Speechocean Workshop at ICASSP

Tuesday, March 27, 2012
Presenter: Mr. Xianfeng Cheng Manager, Speechocean

Session 1: 13:30 - 16:30
Session Title: Huge Data Resources Building for Industrial R&D of Human Language Technology

Nowadays, the quality and the size of Data play a key role on the model training and testing of Industrial research and development of human language technologies. However, due to the high cost and long time of building works, the huge data become valuable resources. Effective solution on getting these huge data resources will not only significantly improve the quality of technologies but also speed up the extent of commercialization.

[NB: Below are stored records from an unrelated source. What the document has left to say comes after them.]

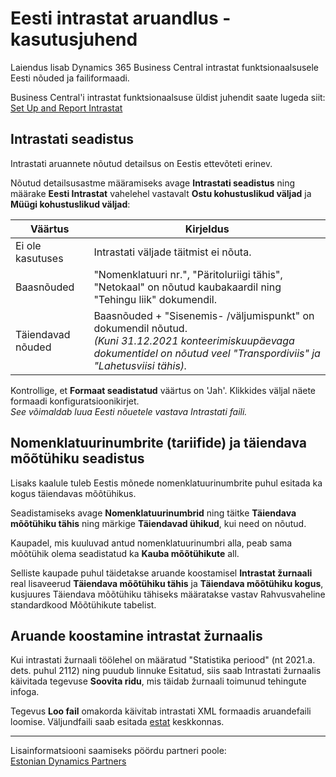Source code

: ---
---
# Eesti intrastat aruandlus - kasutusjuhend
Laiendus lisab Dynamics 365 Business Central intrastat funktsionaalsusele Eesti nõuded ja failiformaadi.

Business Central'i intrastat funktsionaalsuse üldist juhendit saate lugeda siit:  
<a href="https://docs.microsoft.com/en-US/dynamics365/business-central/finance-how-setup-report-intrastat" target="_blank">Set Up and Report Intrastat</a>

## Intrastati seadistus
Intrastati aruannete nõutud detailsus on Eestis ettevõteti erinev.

Nõutud detailsusastme määramiseks avage **Intrastati seadistus** ning määrake **Eesti Intrastat** vahelehel vastavalt **Ostu kohustuslikud väljad** ja **Müügi kohustuslikud väljad**:

Väärtus | Kirjeldus
-- | --
Ei ole kasutuses | Intrastati väljade täitmist ei nõuta.
Baasnõuded | "Nomenklatuuri nr.", "Päritoluriigi tähis", "Netokaal" on nõutud kaubakaardil ning "Tehingu liik" dokumendil.
Täiendavad nõuded | Baasnõuded + "Sisenemis- /väljumispunkt" on dokumendil nõutud.<br>_(Kuni 31.12.2021 konteerimiskuupäevaga dokumentidel on nõutud veel "Transpordiviis" ja  "Lahetusviisi tähis)._

Kontrollige, et **Formaat seadistatud** väärtus on 'Jah'. Klikkides väljal näete formaadi konfiguratsioonikirjet.  
_See võimaldab luua Eesti nõuetele vastava Intrastati faili._  

## Nomenklatuurinumbrite (tariifide) ja täiendava mõõtühiku seadistus
Lisaks kaalule tuleb Eestis mõnede nomenklatuurinumbrite puhul esitada ka kogus täiendavas mõõtühikus.

Seadistamiseks avage **Nomenklatuurinumbrid** ning täitke **Täiendava mõõtühiku tähis** ning märkige **Täiendavad ühikud**, kui need on nõutud.
  
Kaupadel, mis kuuluvad antud nomenklatuurinumbri alla, peab sama mõõtühik olema seadistatud ka **Kauba mõõtühikute** all.

Selliste kaupade puhul täidetakse aruande koostamisel **Intrastat žurnaali** real lisaveerud **Täiendava mõõtühiku tähis** ja **Täiendava mõõtühiku kogus**, kusjuures Täiendava mõõtühiku tähiseks määratakse vastav Rahvusvaheline standardkood Mõõtühikute tabelist.

## Aruande koostamine intrastat žurnaalis
Kui intrastati žurnaali töölehel on määratud "Statistika periood" (nt 2021.a. dets. puhul 2112) ning puudub linnuke Esitatud, siis saab Intrastati žurnaalis käivitada tegevuse **Soovita ridu**, mis täidab žurnaali toimunud tehingute infoga.  

Tegevus **Loo fail** omakorda käivitab intrastati XML formaadis aruandefaili loomise.
Väljundfaili saab esitada <a href="https://estat.stat.ee/" target="_blank">estat</a> keskkonnas.

***

Lisainformatsiooni saamiseks pöördu partneri poole:  
<a href="https://dynamicspartnersee.github.io/docs/en-us/contacts" target="_blank">Estonian Dynamics Partners</a>
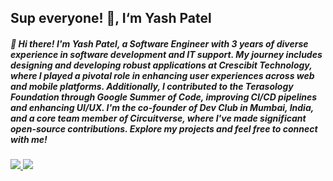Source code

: 
## Sup everyone! 👋, I‘m Yash Patel

##### 👋 Hi there! I'm Yash Patel, a Software Engineer with 3 years of diverse experience in software development and IT support. My journey includes designing and developing robust applications at Crescibit Technology, where I played a pivotal role in enhancing user experiences across web and mobile platforms. Additionally, I contributed to the Terasology Foundation through Google Summer of Code, improving CI/CD pipelines and enhancing UI/UX. I'm the co-founder of Dev Club in Mumbai, India, and a core team member of Circuitverse, where I've made significant open-source contributions. Explore my projects and feel free to connect with me!

<a target="_blank" href="https://www.linkedin.com/in/yash-patel-22546a191">
    <img src="https://img.shields.io/badge/linkedin-%230077B5.svg?&style=for-the-badge&logo=linkedin&logoColor=white" />
</a>
<a target="_blank" href="mailto:yashp2928@gmail.com">
    <img src="https://img.shields.io/badge/Email-%23C14438.svg?&style=for-the-badge&logo=gmail&logoColor=white" />
</a>

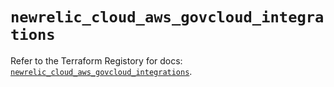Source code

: # `newrelic_cloud_aws_govcloud_integrations`

Refer to the Terraform Registory for docs: [`newrelic_cloud_aws_govcloud_integrations`](https://www.terraform.io/docs/providers/newrelic/r/cloud_aws_govcloud_integrations).
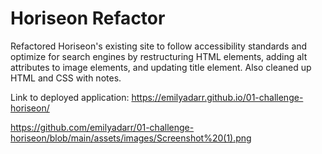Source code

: # Horiseon Refactor

Refactored Horiseon's existing site to follow accessibility standards and optimize for search engines by restructuring HTML elements, adding alt attributes to image elements, and updating title element. Also cleaned up HTML and CSS with notes.

Link to deployed application: https://emilyadarr.github.io/01-challenge-horiseon/

https://github.com/emilyadarr/01-challenge-horiseon/blob/main/assets/images/Screenshot%20(1).png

Based on years of experience on huge data resources building works, some effective solutions on the huge data collecting and processing are highly praised by customers for their significant time and cost reductions.

In this seminar, by a general introduction on Speechocean we will discuss several solutions on how to build the huge data by considering the practical industrial developing demands in the fields of speech technology, web search, natural language computing (NLC), machine translation(MT) and patter recognition technologies and etc and will also share several remarkable data in 40+ languages as an example.

Several Highlights of the presentation will be presented as follows:

  1. Huge speech data resources building and solutions for Speech technologies (TTS and ASR).
  2. Special large text data resources and solution on NLC and MT technologies
  3. Special solution on the web data processing for search technology.
  4. Large image data resource and processing on pattern recognition technologies.
  5. Other linguistic resources regarding the industrial R&D regarding HLT technologies

About the Presenter:

Xianfeng Cheng joined Speechocean in 2005 as the project manager of Data collection and processing in the fields of speech, web data, etc in many languages and led many large international projects. He is currently a senior manager in business cooperation with global customers on effective huge data solution exploration.